When I entered college, majoring in anthropology was not part of my plan. I initially wanted to focus my studies on biomedical sciences. That changed with my first anthropology class. The class focused on human evolution, and I remember being fascinated by how much hominin fossils could tell us about our evolutionary history. With additional coursework, I came to see anthropology as a way to learn about human history, cultural diversity, the natural world, and the ways all three have affected each other. After officially joining the anthropology major, I began to think more seriously about how I wanted to use my degree. My interests began to narrow to one particular question. I grew up in Washington and had always been interested in the archaeological history of the Northwest Coast, but it wasn’t until late in my junior year that I realized that while this research concerned itself with Native American heritage, it rarely mentioned contemporary Native people or communities. Why was that? This question led me to my undergraduate thesis project, which focused on debates surrounding repatriation, and ultimately to graduate school at UW.
How would you describe your field of study/research to a friend who is not in your graduate program?
I would tell them that I work in the field of indigenous archaeologies, which examines how archaeological practice can be used to support Native American tribal nations in the protection and celebration of their heritage.
What drew you to your topic?
I’ve heard that some graduate students choose their dissertation topics, others are chosen by their dissertation topics.
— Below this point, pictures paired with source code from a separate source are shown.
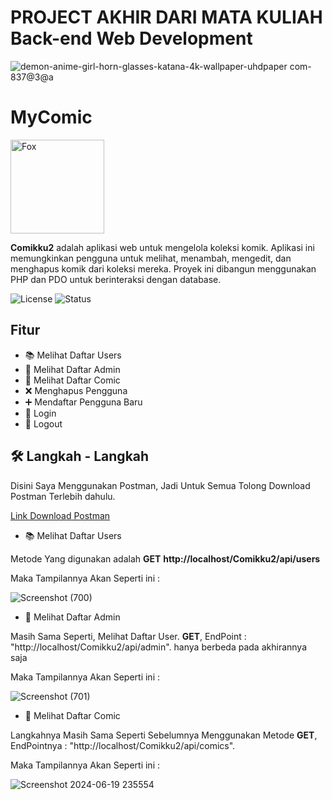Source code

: # PROJECT AKHIR DARI MATA KULIAH Back-end Web Development	

![demon-anime-girl-horn-glasses-katana-4k-wallpaper-uhdpaper com-837@3@a](https://github.com/MAhyarPratama/Comikku2/assets/147960017/a94d93ac-b355-4b43-9b22-35d6dcbd08ee)



#  MyComic

<img src="https://github.com/MAhyarPratama/Comikku2/assets/147960017/0d0adab4-4506-492a-b5a7-84dd2775c3e7" alt="Fox" width="150"> 

**Comikku2** adalah aplikasi web untuk mengelola koleksi komik. Aplikasi ini memungkinkan pengguna untuk melihat, menambah, mengedit, dan menghapus komik dari koleksi mereka. Proyek ini dibangun menggunakan PHP dan PDO untuk berinteraksi dengan database.

![License](https://img.shields.io/badge/license-MIT-blue.svg)
![Status](https://img.shields.io/badge/status-active-green.svg)


## Fitur


- 📚 Melihat Daftar Users
- 👥 Melihat Daftar Admin
- 📖 Melihat Daftar Comic
- ❌ Menghapus Pengguna
- ➕ Mendaftar Pengguna Baru
- 🔑 Login
- 🚪 Logout

## 🛠️ Langkah - Langkah
Disini Saya Menggunakan Postman, Jadi Untuk Semua Tolong Download Postman Terlebih dahulu.

[Link Download Postman](https://www.postman.com/downloads/)

- 📚 Melihat Daftar Users

Metode Yang digunakan adalah **GET** **http://localhost/Comikku2/api/users**

Maka Tampilannya Akan Seperti ini :

![Screenshot (700)](https://github.com/MAhyarPratama/Comikku2/assets/147960017/87704305-22a5-4ff4-a611-f73c945a9df2)

- 👥 Melihat Daftar Admin

Masih Sama Seperti, Melihat Daftar User. **GET**, EndPoint : "http://localhost/Comikku2/api/admin". hanya berbeda pada akhirannya saja

Maka Tampilannya Akan Seperti ini :

![Screenshot (701)](https://github.com/MAhyarPratama/Comikku2/assets/147960017/5630ee85-8f14-4055-9891-ea5f020bb8e7)


- 📖 Melihat Daftar Comic

Langkahnya Masih Sama Seperti Sebelumnya Menggunakan Metode **GET**, EndPointnya : "http://localhost/Comikku2/api/comics".

Maka Tampilannya Akan Seperti ini :

![Screenshot 2024-06-19 235554](https://github.com/MAhyarPratama/Comikku2/assets/147960017/ff960d69-1ca1-48bb-a403-3842892ca3c7)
I fall into the latter category. In July 2014, one of Grand Ronde’s archaeologists, Briece Edwards, called me to ask if I would be interested in in contributing to a cartography project they were developing. I had met Briece that spring and was interested in working with Grand Ronde, but at the time didn’t think GIS or archival research would be central components of my research. Even so, I was happy to join the project. My work focused on using historic maps and documents to track changes in land use and ownership on the Grand Ronde Reservation during the nineteenth and early twentieth centuries. Along the way, I became intrigued by the multiple, conflicting stories within these sources. Under the surface of official discourse celebrating the “civilizing” progress of the Native community lay strategies taken by Native families to preserve and adapt cultural practices, relationships with their historical neighbors, and ties to their ancestral homelands. These strategies became the subject of my dissertation project, which pairs insights from this mapping project with archaeological research on reservation households.
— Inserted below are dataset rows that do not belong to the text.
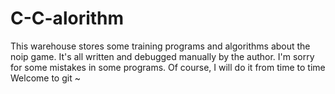 # C-C-alorithm
This warehouse stores some training programs and algorithms about the noip game.  It's all written and debugged manually by the author. I'm sorry for some mistakes in some programs.  Of course, I will do it from time to time  Welcome to git ~
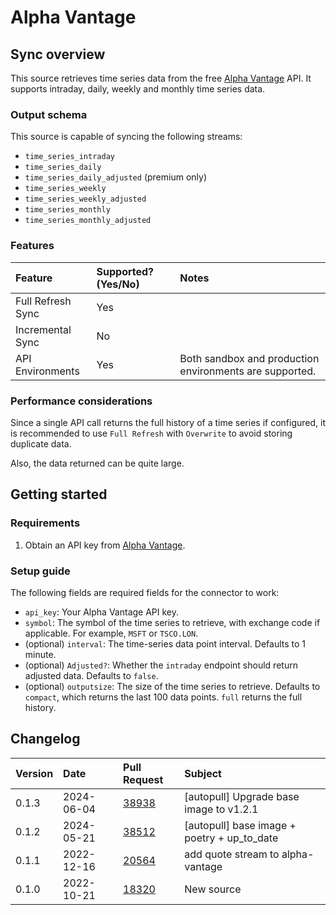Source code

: # Alpha Vantage

## Sync overview

This source retrieves time series data from the free
[Alpha Vantage](https://www.alphavantage.co/) API. It supports intraday, daily,
weekly and monthly time series data.

### Output schema

This source is capable of syncing the following streams:

- `time_series_intraday`
- `time_series_daily`
- `time_series_daily_adjusted` (premium only)
- `time_series_weekly`
- `time_series_weekly_adjusted`
- `time_series_monthly`
- `time_series_monthly_adjusted`

### Features

| Feature           | Supported? \(Yes/No\) | Notes                                                   |
| :---------------- | :-------------------- | :------------------------------------------------------ |
| Full Refresh Sync | Yes                   |                                                         |
| Incremental Sync  | No                    |                                                         |
| API Environments  | Yes                   | Both sandbox and production environments are supported. |

### Performance considerations

Since a single API call returns the full history of a time series if
configured, it is recommended to use `Full Refresh` with `Overwrite` to avoid
storing duplicate data.

Also, the data returned can be quite large.

## Getting started

### Requirements

1. Obtain an API key from [Alpha Vantage](https://www.alphavantage.co/support/#api-key).

### Setup guide

The following fields are required fields for the connector to work:

- `api_key`: Your Alpha Vantage API key.
- `symbol`: The symbol of the time series to retrieve, with exchange code if
  applicable. For example, `MSFT` or `TSCO.LON`.
- (optional) `interval`: The time-series data point interval. Defaults to 1 minute.
- (optional) `Adjusted?`: Whether the `intraday` endpoint should return adjusted
  data. Defaults to `false`.
- (optional) `outputsize`: The size of the time series to retrieve. Defaults to
  `compact`, which returns the last 100 data points. `full` returns the full
  history.

## Changelog

| Version | Date       | Pull Request                                             | Subject                           |
| :------ | :--------- | :------------------------------------------------------- | :-------------------------------- |
| 0.1.3 | 2024-06-04 | [38938](https://github.com/airbytehq/airbyte/pull/38938) | [autopull] Upgrade base image to v1.2.1 |
| 0.1.2 | 2024-05-21 | [38512](https://github.com/airbytehq/airbyte/pull/38512) | [autopull] base image + poetry + up_to_date |
| 0.1.1 | 2022-12-16 | [20564](https://github.com/airbytehq/airbyte/pull/20564) | add quote stream to alpha-vantage |
| 0.1.0 | 2022-10-21 | [18320](https://github.com/airbytehq/airbyte/pull/18320) | New source |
What’s been your experience so far?
I’ve been lucky to be a part of the Field Methods in Indigenous Archaeology (FMIA) training program. Co-directed by Professor Sara Gonzalez of UW and the Grand Ronde Historic Preservation Office, FMIA offers a summer field school on the Grand Ronde Reservation, providing training in archaeological field techniques and community-based research methods to undergraduate students and tribal members. I have served as a teaching assistant and field supervisor for FMIA over the project’s four field seasons. Living with and learning from the Grand Ronde community has been a wonderful experience. It has deepened my understanding of the role cultural heritage plays in strengthening descendant communities’ connections to place and practice and challenged me to examine archaeological practice itself, how it has been used to alienate Native people from their heritage, and how it can be transformed today into an avenue for social good.
What do you enjoy most about Seattle?
I enjoy being able to watch my Seattle Mariners in person and, on occasion, see them win.
Good question! Completing my dissertation is my main priority this year, but I am thinking about post-graduation plans. My goal career-wise is to be in a position where I can contribute to tribal historic preservation, whether as an academic archaeologist or within the wider cultural resources management industry.
What advice would you give to your past self about graduate school?
Leaving college, I had an idea of what I wanted to do with my degree. But graduate school has taught me that opportunities can appear without notice and wind up dramatically changing — for the better — your interests, plans, and work. So I would say to take advantage of opportunities while you can. Because you never know where they will lead.